Securing earnings power
If you're the breadwinner in the family, it is of great importance to protect your loved ones in case you die. This is an inconvenient topic, but you must face the fact that you won't live forever. Prudent financial planning requires that you buy life insurance coverage so that your spouse and children won't experience financial hardship in times of emotional distress.

Let an insurance broker assess which life insurance policies are right for you and your family. The universe of insurance policies is vast, and tailored solutions can be found fairly easily.

You also must make sure that your family is protected in case of an accident that would prohibit you from working again. Disability insurance is a necessity for every working family member, and even more so if you are bringing in the only income in the family.

According to information from the U.S. Social Security Administration, the average monthly benefit for disabled workers is just $1,146, and that might not be enough to finance your family's needs.

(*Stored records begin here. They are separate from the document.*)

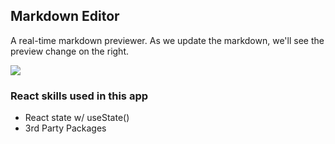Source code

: ## Markdown Editor

A real-time markdown previewer. As we update the markdown, we'll see the preview change on the right.

![](https://scotch-res.cloudinary.com/video/upload/vs_50,dl_200,e_loop/v1592352061/02_-_markdown_editor_sqfqzz.gif)

### React skills used in this app

- React state w/ useState()
- 3rd Party Packages
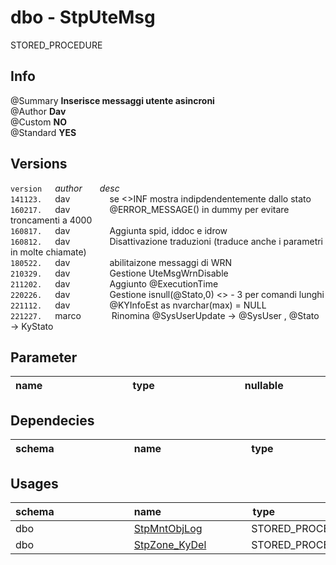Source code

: # dbo - StpUteMsg
STORED_PROCEDURE
## Info 
@Summary **Inserisce messaggi utente asincroni**  
@Author **Dav**  
@Custom **NO**  
@Standard **YES**  
## Versions 
`version `&ensp;&ensp;_author_&ensp;&ensp;&ensp;&ensp;_desc_&ensp;&ensp;&ensp;&ensp;  
`141123. `&ensp;&ensp;dav&ensp;&ensp;&ensp;&ensp;&ensp;&ensp;&ensp;&ensp;&ensp;se <>INF mostra indipdendentemente dallo stato  
`160217. `&ensp;&ensp;dav&ensp;&ensp;&ensp;&ensp;&ensp;&ensp;&ensp;&ensp;&ensp;@ERROR_MESSAGE() in dummy per evitare troncamenti a 4000  
`160817. `&ensp;&ensp;dav&ensp;&ensp;&ensp;&ensp;&ensp;&ensp;&ensp;&ensp;&ensp;Aggiunta spid, iddoc e idrow  
`160812. `&ensp;&ensp;dav&ensp;&ensp;&ensp;&ensp;&ensp;&ensp;&ensp;&ensp;&ensp;Disattivazione traduzioni (traduce anche i parametri in molte chiamate)  
`180522. `&ensp;&ensp;dav&ensp;&ensp;&ensp;&ensp;&ensp;&ensp;&ensp;&ensp;&ensp;abilitaizone messaggi di WRN  
`210329. `&ensp;&ensp;dav&ensp;&ensp;&ensp;&ensp;&ensp;&ensp;&ensp;&ensp;&ensp;Gestione UteMsgWrnDisable  
`211202. `&ensp;&ensp;dav&ensp;&ensp;&ensp;&ensp;&ensp;&ensp;&ensp;&ensp;&ensp;Aggiunto @ExecutionTime  
`220226. `&ensp;&ensp;dav&ensp;&ensp;&ensp;&ensp;&ensp;&ensp;&ensp;&ensp;&ensp;Gestione isnull(@Stato,0) <> - 3 per comandi lunghi  
`221112. `&ensp;&ensp;dav&ensp;&ensp;&ensp;&ensp;&ensp;&ensp;&ensp;&ensp;&ensp;@KYInfoEst as nvarchar(max) = NULL  
`221227. `&ensp;&ensp;marco&ensp;&ensp;&ensp;&ensp;&ensp;&ensp;&ensp;Rinomina @SysUserUpdate -> @SysUser , @Stato -> KyStato  
## Parameter
| name&ensp;&ensp;&ensp;&ensp;&ensp;&ensp;&ensp;&ensp;&ensp;&ensp;&ensp;&ensp;&ensp;&ensp;&ensp;&ensp;  | type&ensp;&ensp;&ensp;&ensp;&ensp;&ensp;&ensp;&ensp;&ensp;&ensp;&ensp;&ensp;&ensp;&ensp;&ensp;&ensp;  | nullable&ensp;&ensp;&ensp;&ensp;&ensp;&ensp;&ensp;&ensp;&ensp;&ensp;&ensp;&ensp;  | output&ensp;&ensp;&ensp;&ensp;&ensp;&ensp;&ensp;&ensp;&ensp;&ensp;&ensp;&ensp;&ensp;&ensp;  |
| ------ | ------ | ------ | ------ |
## Dependecies 
| schema&ensp;&ensp;&ensp;&ensp;&ensp;&ensp;&ensp;&ensp;&ensp;&ensp;&ensp;&ensp;&ensp;&ensp;  | name&ensp;&ensp;&ensp;&ensp;&ensp;&ensp;&ensp;&ensp;&ensp;&ensp;&ensp;&ensp;&ensp;&ensp;&ensp;&ensp;  | type&ensp;&ensp;&ensp;&ensp;&ensp;&ensp;&ensp;&ensp;&ensp;&ensp;&ensp;&ensp;&ensp;&ensp;&ensp;&ensp;  | description&ensp;&ensp;&ensp;&ensp;&ensp;&ensp;&ensp;&ensp;&ensp;  |
| ------ | ------ | ------ | ------ |
## Usages 
| schema&ensp;&ensp;&ensp;&ensp;&ensp;&ensp;&ensp;&ensp;&ensp;&ensp;&ensp;&ensp;&ensp;&ensp;  | name&ensp;&ensp;&ensp;&ensp;&ensp;&ensp;&ensp;&ensp;&ensp;&ensp;&ensp;&ensp;&ensp;&ensp;&ensp;&ensp;  | type&ensp;&ensp;&ensp;&ensp;&ensp;&ensp;&ensp;&ensp;&ensp;&ensp;&ensp;&ensp;&ensp;&ensp;&ensp;&ensp;  | description&ensp;&ensp;&ensp;&ensp;&ensp;&ensp;&ensp;&ensp;&ensp;  |
| ------ | ------ | ------ | ------ |
| dbo  | [StpMntObjLog](./StpMntObjLog.md)  | STORED_PROCEDURE  | undefined  |
| dbo  | [StpZone_KyDel](./StpZone_KyDel.md)  | STORED_PROCEDURE  | undefined  |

Source: U.S. Social Security Administration.

Saving for college
College tuition is expensive in the United States. According to Sallie Mae, American families spent $20,882 on average on a college education in the 2013-2014 academic year. College tuition has risen fairly steadily since the 1980s according to information from Bloomberg and the Labor Department, so it's no surprise that the college experience for today's students is far more expensive than it has been for previous generations.

The average amount paid for a college education in the United States has also risen a whopping 21% from $17,200 in the 2007-2008 academic year to $20,882 in 2013-2014, which makes college affordability indeed a dominant issue for the average American family.

Americans still rely heavily on their parents to finance their college education, as Sallie Mae's "How America Pays For College 2014" report notes. Parental income and savings paid 30% of college costs in 2014, while grants and scholarships exceeded this source of funding slightly with a share of 31%. Other notable finance sources for a college education in the United States include: student borrowings (15%), student income and savings (12%), borrowings from parents (7%) and relatives and friends helping out (4%).

The best thing you can do to facilitate a college education is to open a savings account when your child is born, and then make steady monthly contributions to the account over the next two decades.

Depending on how much you can afford to contribute (even $30 a month will make a difference if compounded for 18-20 years), your child will have a much easier time meeting college expenses with support from your savings cushion.

The Foolish takeaway
Starting a family, unfortunately, requires you to plan for the unthinkable. Protecting your family against financial hardship is a key responsibility for every spouse and parent.

Sound financial behavior and the use of insurance policies to mitigate earnings risk should be at the top of your to-do list. Budgeting and organizing your finances are additional responsibilities you will have to master in order to afford your family a carefree financial future.